Each line of the entries below that holds "gmail" is needed, copied in full.
Data for analysis section start
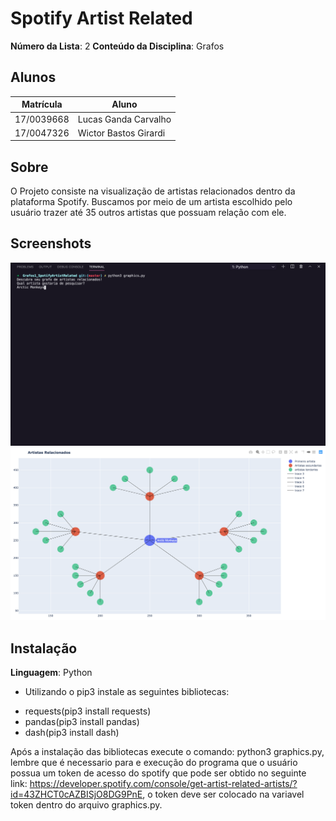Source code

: 

# Spotify Artist Related

**Número da Lista**: 2
**Conteúdo da Disciplina**: Grafos

## Alunos
|Matrícula | Aluno |
| -- | -- |
| 17/0039668  |  Lucas Ganda Carvalho  |
| 17/0047326  |  Wictor Bastos Girardi |

## Sobre 
O Projeto consiste na visualização de artistas relacionados dentro da plataforma Spotify. Buscamos por meio de um artista escolhido pelo usuário trazer até 35 outros artistas que possuam relação com ele.

## Screenshots
![image example](./screenshots/terminal.png)
![image example](./screenshots/tela.png)


## Instalação 
**Linguagem**: Python<br>
- Utilizando o pip3 instale as seguintes bibliotecas: 
* requests(pip3 install requests)
* pandas(pip3 install pandas)
* dash(pip3 install dash)

Após a instalação das bibliotecas execute o comando: python3 graphics.py, lembre que é necessario para e execução do programa que o usuário possua um token de acesso do spotify que pode ser obtido no seguinte link: https://developer.spotify.com/console/get-artist-related-artists/?id=43ZHCT0cAZBISjO8DG9PnE, o token deve ser colocado na variavel token dentro do arquivo graphics.py.
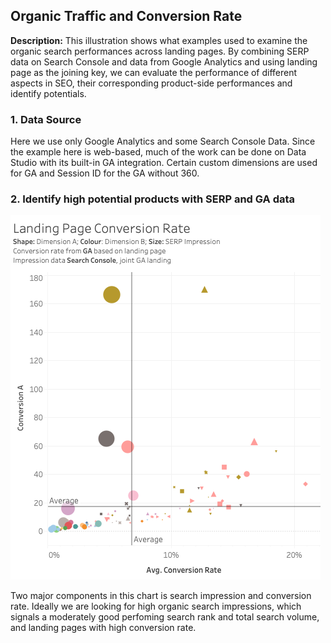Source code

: ## Organic Traffic and Conversion Rate

**Description:** This illustration shows what examples used to examine the organic search performances across landing pages.  By combining SERP data on Search Console and data from Google Analytics and using landing page as the joining key, we can evaluate the performance of different aspects in SEO, their corresponding product-side performances and identify potentials.


### 1. Data Source

Here we use only Google Analytics and some Search Console Data.  Since the example here is web-based, much of the work can be done on Data Studio with its built-in GA integration.  Certain custom dimensions are used for GA and Session ID for the GA without 360.


### 2. Identify high potential products with SERP and GA data

<img src="images/landing_conversion_rate.png?raw=true"/>

Two major components in this chart is search impression and conversion rate.  Ideally we are looking for high organic search impressions, which signals a moderately good perfoming search rank and total search volume, and landing pages with high conversion rate.  



<!--



### 3. Illustrate how SERP positions change over time for a given dimension

<img src="images/serp_movement.png?raw=true"/>

This **scatter Plot with movement arrows** best illustrates the changes in performance metrics for a given dimension within two static start-end dates.  Further examining the pop-up impact, we compare the change of average position and SERP Click-Through Rate between pre-launch and before withdrawal.  Choice of CTR neutralises the weight of landing pages and allows us to focus on individual changes.  The chart further supports the assumption that pop-up ad hinders SEO performance with the majority resulting a decrease in CTR and rank.


### 4. Does a higher rank in SERP means higher resistance in shock?

From the above observation we see some of our best performance landing pages held nicer than the others during the shock.  We want to see if there is a positive relationship between rank and resistance in major events.

Although not entirely significant, preliminarily we see that during W36 and W37, the weaker landing pages is more prone to decrease in rank.

<img src="images/weight_and_resistance.png?raw=true"/> <img src="images/weight_and_resistance_trend.png?raw=true"/>


Wrapping up, from the above illustrations, we can conclude that the introduction of pop-up ad did have an impact on SEO.  Still, we need further observation on whether the SERP position will restore.  Charts are quite versatile in working on other areas such as queries instead of landing pages or a longer term SEO monitoring instead of individual events. 

 This content will not appear in the rendered Markdown -->

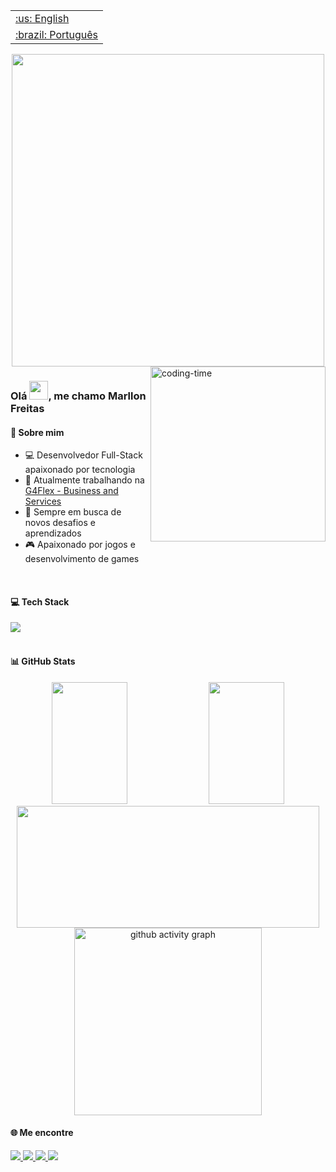 <table align="right">
 <tr><td><a href="https://github.com/Marllon-Freitas/Marllon-Freitas/blob/master/README-en-US.md">:us: English</a></td></tr>
 <tr><td><a href="https://github.com/Marllon-Freitas/Marllon-Freitas/blob/master/README.md">:brazil: Português</a></td></tr>
</table>

<div align="center">
  <img src="https://github.com/Marllon-Freitas/Marllon-Freitas/assets/71530690/b14ba72a-0632-432f-90c7-c6a4adea59f2" width="500"/>
</div>

<img align="right" height="280" alt="coding-time" src="https://github.com/Marllon-Freitas/github-images/blob/main/readme/outerwilds.gif?raw=true">

### Olá <img src="https://raw.githubusercontent.com/kaueMarques/kaueMarques/master/hi.gif" width="30px">, me chamo Marllon Freitas

#### 🚀 Sobre mim

- 💻 Desenvolvedor Full-Stack apaixonado por tecnologia
- 🔭 Atualmente trabalhando na [G4Flex - Business and Services](http://www.g4flex.com.br/)
- 🌱 Sempre em busca de novos desafios e aprendizados
- 🎮 Apaixonado por jogos e desenvolvimento de games

<br />

#### 💻 Tech Stack

<div align="left">
  <a href="https://skillicons.dev">
    <img src="https://skillicons.dev/icons?i=react,js,ts,styledcomponents,git,html,css,figma,nodejs,postgres,mysql,gitlab,mongodb,unity" />
  </a>
</div>

<br clear="right">

#### 📊 GitHub Stats

<div align="center">
  <img width="49%" height="195px" src="https://github-readme-stats.vercel.app/api?username=marllon-freitas&style=for-the-badge&title_color=F28157&text_color=F2F2F2&bg_color=150E1F&border_color=2B1D40&show_icons=true&icon_color=F28157&rank_icon=github" />
  <img width="49%" height="195px" src="https://github-readme-stats.vercel.app/api/top-langs/?username=marllon-freitas&layout=compact&langs_count=8&style=for-the-badge&title_color=F28157&text_color=F2F2F2&bg_color=150E1F&border_color=2B1D40&show_icons=true&icon_color=F2F2F2"/>
</div>

<div align="center">
  <img width="98%" height="195px" src="https://github-readme-streak-stats.herokuapp.com/?user=marllon-freitas&theme=travelers-theme" />
</div>

<div align="center">
  <img height="300em" alt="github activity graph" src="https://github-readme-activity-graph.vercel.app/graph?username=marllon-freitas&bg_color=150E1F&color=F2F2F2&title_color=F28157&line=F28157&point=F2D16D&radius=14">
</div>

#### 🌐 Me encontre

<div align="left">
  <a href="https://codepen.io/marllon-freitas" target="_blank">
    <img src="https://img.shields.io/badge/Codepen-000000?style=for-the-badge&logo=codepen&logoColor=white" target="_blank">
  </a>
  <a href="mailto:marllonfreitas64@gmail.com">
    <img src="https://img.shields.io/badge/Gmail-D14836?style=for-the-badge&logo=gmail&logoColor=white">
  </a>
  <a href="https://linkedin.com/in/marllon-freitas" target="_blank">
    <img src="https://img.shields.io/badge/LinkedIn-0077B5?style=for-the-badge&logo=linkedin&logoColor=white" target="_blank">
  </a>
  <a href="https://instagram.com/marllon_com_2_l" target="_blank">
    <img src="https://img.shields.io/badge/Instagram-E4405F?style=for-the-badge&logo=instagram&logoColor=white" target="_blank">
  </a>
</div>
Data for analysis section end
Answer to this exercise:
  <a href="mailto:marllonfreitas64@gmail.com">
    <img src="https://img.shields.io/badge/Gmail-D14836?style=for-the-badge&logo=gmail&logoColor=white">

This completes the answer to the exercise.